My mother met my second stepfather almost immediately after.
They got pregnant with my sister when I was five.
He was to be my new Daddy.

He didn't want to be my Daddy, I could tell.
But as a kid hungry for love, for normalcy?
I dove in.

Hi Daddy!

 A tenuous bond....
A daughter who was not really a daughter and a father who was not really a father...
yet.

When my sister was born (and shortly following, my brother), it was clear that I wasn't needed anymore.
 Not a judgment or a whine, simply a fact...

I found myself fatherless again.
It felt familiar, but watching it play out so differently for other children, ones of my flesh and blood, was hard.

I did not feel jealous or angry...
just less.

I would often wish that my father would come rescue me...

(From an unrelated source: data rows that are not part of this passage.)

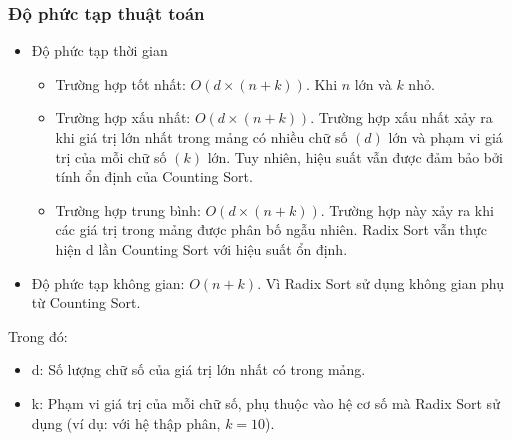 \begin{center}
\end{center}

\subsubsection{Độ phức tạp thuật toán}

\begin{itemize}
    \item Độ phức tạp thời gian
    \begin{itemize}[label=$\circ$]
        \item Trường hợp tốt nhất: $O\left(d\times\left(n+k\right)\right)$. 
        Khi $n$ lớn và $k$ nhỏ. 
        \item Trường hợp xấu nhất: $O\left(d\times\left(n+k\right)\right)$. 
        Trường hợp xấu nhất xảy ra khi giá trị lớn nhất trong mảng có nhiều 
        chữ số $(d)$ lớn và phạm vi giá trị của mỗi chữ số $(k)$ lớn. Tuy nhiên, 
        hiệu suất vẫn được đảm bảo bởi tính ổn định của Counting Sort.
        \item Trường hợp trung bình: $O\left(d\times\left(n+k\right)\right)$. 
        Trường hợp này xảy ra khi các giá trị trong mảng được phân bố ngẫu nhiên. 
        Radix Sort vẫn thực hiện d lần Counting Sort với hiệu suất ổn định.
    \end{itemize}
    
    \item Độ phức tạp không gian: $O\left(n+k\right)$. Vì Radix Sort 
    sử dụng không gian phụ từ Counting Sort.

\end{itemize}

Trong đó:

\begin{itemize}[label=$\circ$]
    \item d: Số lượng chữ số của giá trị lớn nhất có trong mảng.
    \item k: Phạm vi giá trị của mỗi chữ số, phụ thuộc vào hệ cơ số 
    mà Radix Sort sử dụng (ví dụ: với hệ thập phân, $k=10$).
\end{itemize}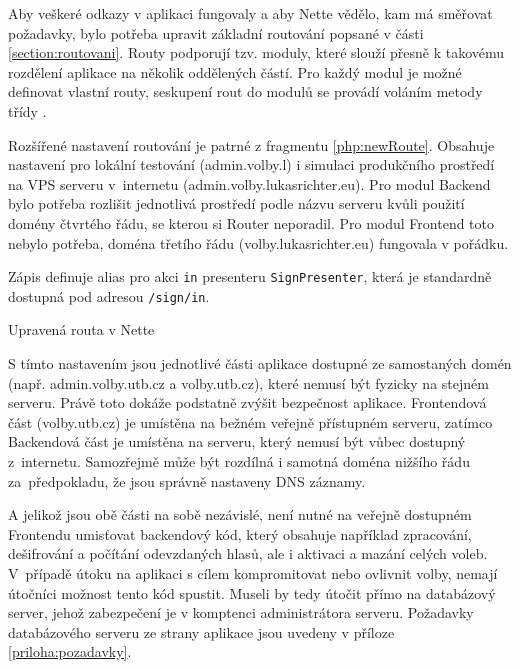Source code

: Aby veškeré odkazy v aplikaci fungovaly a aby Nette vědělo, kam má směřovat požadavky, bylo potřeba upravit základní routování popsané v části \ref{section:routovani}. Routy podporují tzv. moduly, které slouží přesně k takovému rozdělení aplikace na několik oddělených částí. Pro každý modul je možné definovat vlastní routy, seskupení rout do modulů se provádí voláním metody  %
třídy . 

\bigskip

Rozšířené nastavení routování je patrné z fragmentu \ref{php:newRoute}. Obsahuje nastavení pro lokální testování (admin.volby.l) i simulaci produkčního prostředí na VPS serveru v~internetu (admin.volby.lukasrichter.eu). Pro modul Backend bylo potřeba rozlišit jednotlivá prostředí podle názvu serveru kvůli použití domény čtvrtého řádu, se kterou si Router neporadil. Pro modul Frontend toto nebylo potřeba, doména třetího řádu (volby.lukasrichter.eu) fungovala v pořádku. 

Zápis  definuje alias pro akci \texttt{in} presenteru \texttt{SignPresenter}, která je standardně dostupná pod adresou \texttt{/sign/in}.
\clearpage

\begin{listing}[ht]
\caption{Upravená routa v Nette}
\label{php:newRoute}
\end{listing}

S tímto nastavením jsou jednotlivé části aplikace dostupné ze samostaných domén (např. admin.volby.utb.cz a volby.utb.cz), které nemusí být fyzicky na stejném serveru. Právě toto dokáže podstatně zvýšit bezpečnost aplikace. Frontendová část (volby.utb.cz) je umístěna na bežném veřejně přístupném serveru, zatímco Backendová část je umístěna na serveru, který nemusí být vůbec dostupný z~internetu. Samozřejmě může být rozdílná i samotná doména nižšího řádu za~předpokladu, že jsou správně nastaveny DNS záznamy.

A jelikož jsou obě části na sobě nezávislé, není nutné na veřejně dostupném Frontendu umisťovat backendový kód, který obsahuje například zpracování, dešifrování a počítání odevzdaných hlasů, ale i aktivaci a mazání celých voleb. V~případě útoku na aplikaci s cílem kompromitovat nebo ovlivnit volby, nemají útočníci možnost tento kód spustit. Museli by tedy útočit přímo na databázový server, jehož zabezpečení je v komptenci administrátora serveru. Požadavky databázového serveru ze strany aplikace jsou uvedeny v příloze \ref{priloha:pozadavky}.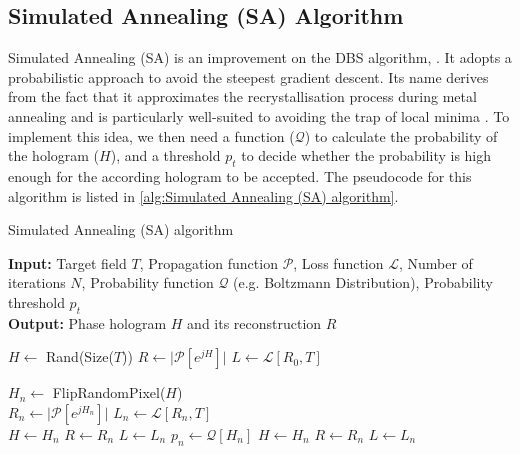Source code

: \subsection{Simulated Annealing (SA) Algorithm}\label{sec:Simulated Annealing (SA) Algorithm}
Simulated Annealing (SA) is an improvement on the DBS algorithm,
\cite{Kirkpatrick1983}. It adopts a probabilistic approach to avoid the steepest gradient descent. Its name derives from the fact that it approximates the recrystallisation process during metal annealing and is particularly well-suited to avoiding the trap of local minima \cite{Yang2009}. To implement this idea, we then need a function ($\mathcal{Q}$) to calculate the probability of the hologram ($H$), and a threshold $p_t$ to decide whether the probability is high enough for the according hologram to be accepted. The pseudocode for this algorithm is listed in \cref{alg:Simulated Annealing (SA) algorithm}.
\begin{algorithm}[H]
  \caption{Simulated Annealing (SA) algorithm}\label{alg:Simulated Annealing (SA) algorithm}
  \textbf{Input:} Target field $T$, Propagation function $\mathcal{P}$, Loss function $\mathcal{L}$, Number of iterations $N$, Probability function $\mathcal{Q}$ (e.g. Boltzmann Distribution), Probability threshold $p_t$ \\
  \textbf{Output:} Phase hologram $H$ and its reconstruction $R$
  \begin{algorithmic}
    \State $H \gets$ Rand(Size($T$))
    \State $R \gets \vert \mathcal{P}[e^{jH}] \vert$
    \State $L \gets \mathcal{L} [R_0, T]$

    \State $H_n \gets$ FlipRandomPixel($H$)\\
    \State $R_n \gets \vert \mathcal{P}[e^{jH_n}] \vert$
    \State $L_n \gets \mathcal{L} [R_n, T]$\\
    \State $H \gets H_n$
    \State $R \gets R_n$
    \State $L \gets L_n$
    \Else
    \State $p_n \gets \mathcal{Q}[H_n]$
    \State $H \gets H_n$
    \State $R \gets R_n$
    \State $L \gets L_n$
    \EndIf
    \EndIf
    \EndFor
  \end{algorithmic}
\end{algorithm}


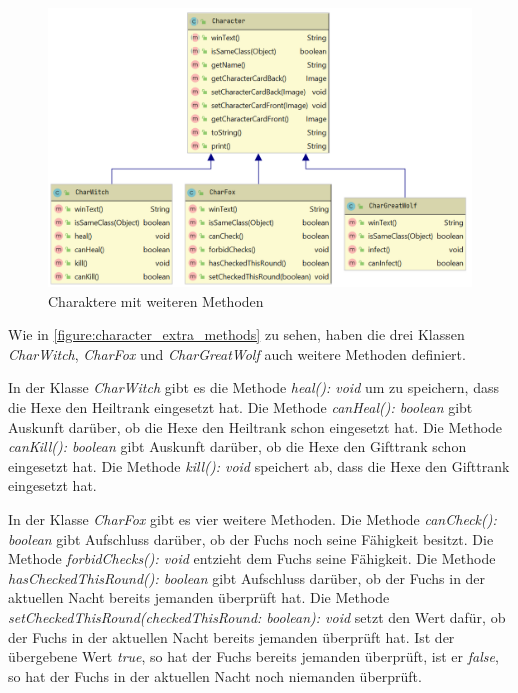 \begin{figure}[H]
	\centering
	\includegraphics[width=13cm]{architektur/character_extra_methods.png}
	\caption{Charaktere mit weiteren Methoden}
	\label{figure:character_extra_methods}
\end{figure} 

Wie in \autoref{figure:character_extra_methods} zu sehen, haben die drei Klassen \textit{CharWitch}, \textit{CharFox} und \textit{CharGreatWolf} auch weitere Methoden definiert. 

\medskip
In der Klasse \textit{CharWitch} gibt es die Methode \textit{heal(): void} um zu speichern, dass die Hexe den Heiltrank eingesetzt hat. Die Methode \textit{canHeal(): boolean} gibt Auskunft darüber, ob die Hexe den Heiltrank schon eingesetzt hat. 
Die Methode \textit{canKill(): boolean} gibt Auskunft darüber, ob die Hexe den Gifttrank schon eingesetzt hat. 
Die Methode \textit{kill(): void} speichert ab, dass die Hexe den Gifttrank eingesetzt hat. 

In der Klasse \textit{CharFox} gibt es vier weitere Methoden. 
Die Methode \textit{canCheck(): boolean} gibt Aufschluss darüber, ob der Fuchs noch seine Fähigkeit besitzt. 
Die Methode \textit{forbidChecks(): void} entzieht dem Fuchs seine Fähigkeit. 
Die Methode \textit{hasCheckedThisRound(): boolean} gibt Aufschluss darüber, ob der Fuchs in der aktuellen Nacht bereits jemanden überprüft hat. 
Die Methode \textit{setCheckedThisRound(checkedThisRound: boolean): void} setzt den Wert dafür, ob der Fuchs in der aktuellen Nacht bereits jemanden überprüft hat. Ist der übergebene Wert \textit{true}, so hat der Fuchs bereits jemanden überprüft, ist er \textit{false}, so hat der Fuchs in der aktuellen Nacht noch niemanden überprüft. 

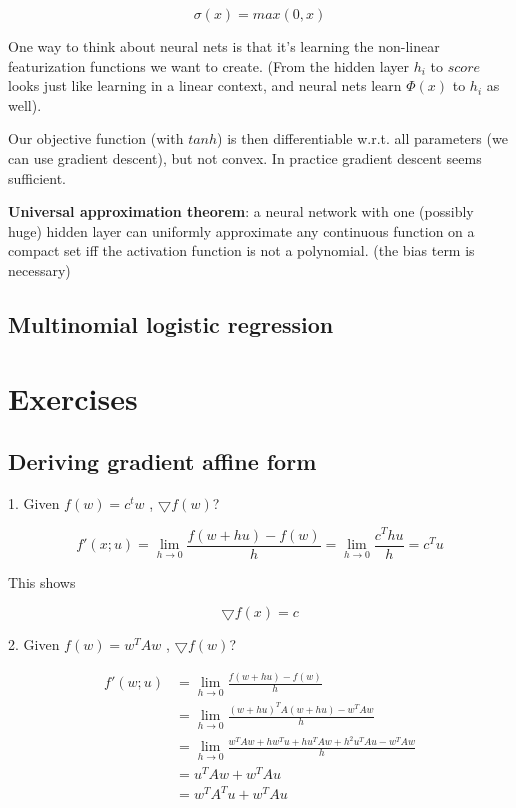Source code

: \documentclass{article}
\begin{document}
$$
\sigma(x) = max(0, x)
$$

One way to think about neural nets is that it's learning the non-linear featurization functions we want to create.
(From the hidden layer $h_i$ to $score$ looks just like learning in a linear context, and neural nets learn $\Phi(x)$ to $h_i$ as well).

Our objective function (with $tanh$) is then differentiable w.r.t. all parameters (we can use gradient descent), but not convex.
In practice gradient descent seems sufficient.

\textbf{Universal approximation theorem}: a neural network with one (possibly huge) hidden layer can uniformly approximate any continuous function on a compact set iff the activation function is not a polynomial. (the bias term is necessary)

\subsection{Multinomial logistic regression}




\section{Exercises}

\subsection{Deriving gradient affine form}

1. Given $f(w) = c^{t} w$ , $\bigtriangledown f(w)$?

$$
f'(x; u) = \lim\limits_{h \to 0}{\frac{f(w + hu) - f(w)}{h}} = \lim\limits_{h \to 0}{\frac{c^{T} h u}{h}} = c^{T} u
$$

This shows

$$
\bigtriangledown f(x) = c
$$

2. Given $f(w) = w^{T} A w$ , $\bigtriangledown f(w)$?

\begin{align*}
f'(w; u) &= \lim\limits_{h \to 0}{\frac{f(w + hu) - f(w)}{h}} \\
         &= \lim\limits_{h \to 0}{\frac{(w + hu)^{T} A (w + hu) - w^{T} A w}{h}} \\
         &= \lim\limits_{h \to 0}{ \frac{w^{T} A w + h w^{T} u + h u^{T} A w + h^2 u^{T} A u - w^{T} A w}{h} } \\
         &= u^{T} A w + w^{T} A u \\
         &= w^{T} A^{T} u + w^{T} A u
\end{align*}
\end{document}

He was MY father, after all.

Except he wasn't.

When I was 18, I needed my Birth Certificate.
My mother claimed that she didn't have mine-- "lost..."
So I went to County Records-- got my own damn copy.

As I looked it over, I noticed that my father's name was not on it.
Someone else's name was listed there...
Ummm, what the fuck?

My mother's version of the story is as follows:

She let me believe that her first husband was my father because it was "easier."
I would never have to know the truth....
Ummm, really? Poor planning on her part, then.
Anyway-
He was much older
They fell in love...or she did at least...
She got pregnant

When confronted with the news, he denied her, and told her he was engaged.
She was nothing to him and he wanted nothing to do with her or her baby...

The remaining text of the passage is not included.